In [42]:
import gym
# TensorFlow ≥2.0 is required
import tensorflow as tf
from tensorflow import keras
assert tf.__version__ >= "2.0"

ModuleNotFoundError: No module named 'tensorflow'

# Reinforcement Learning

cartpole

As the agent observes the current state of the environment and chooses an action, the environment transitions to a new state, and also returns a reward that indicates the consequences of the action. In this task, rewards are +1 for every incremental timestep and the environment terminates if the pole falls over too far or the cart moves more then 2.4 units away from center. This means better performing scenarios will run for longer duration, accumulating larger return.

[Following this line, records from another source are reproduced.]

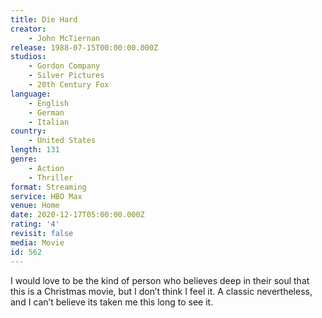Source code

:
 ```yaml
---
title: Die Hard
creator:
    - John McTiernan
release: 1988-07-15T00:00:00.000Z
studios:
    - Gordon Company
    - Silver Pictures
    - 20th Century Fox
language:
    - English
    - German
    - Italian
country:
    - United States
length: 131
genre:
    - Action
    - Thriller
format: Streaming
service: HBO Max
venue: Home
date: 2020-12-17T05:00:00.000Z
rating: '4'
revisit: false
media: Movie
id: 562
---
```


I would love to be the kind of person who believes deep in their soul that this is a Christmas movie, but I don’t think I feel it. A classic nevertheless, and I can’t believe its taken me this long to see it.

The CartPole task is designed so that the inputs to the agent are 4 real values representing the environment state (position, velocity, etc.). However, neural networks can solve the task purely by looking at the scene, so we'll use a patch of the screen centered on the cart as an input. Because of this, our results aren't directly comparable to the ones from the official leaderboard - our task is much harder. Unfortunately this does slow down the training, because we have to render all the frames.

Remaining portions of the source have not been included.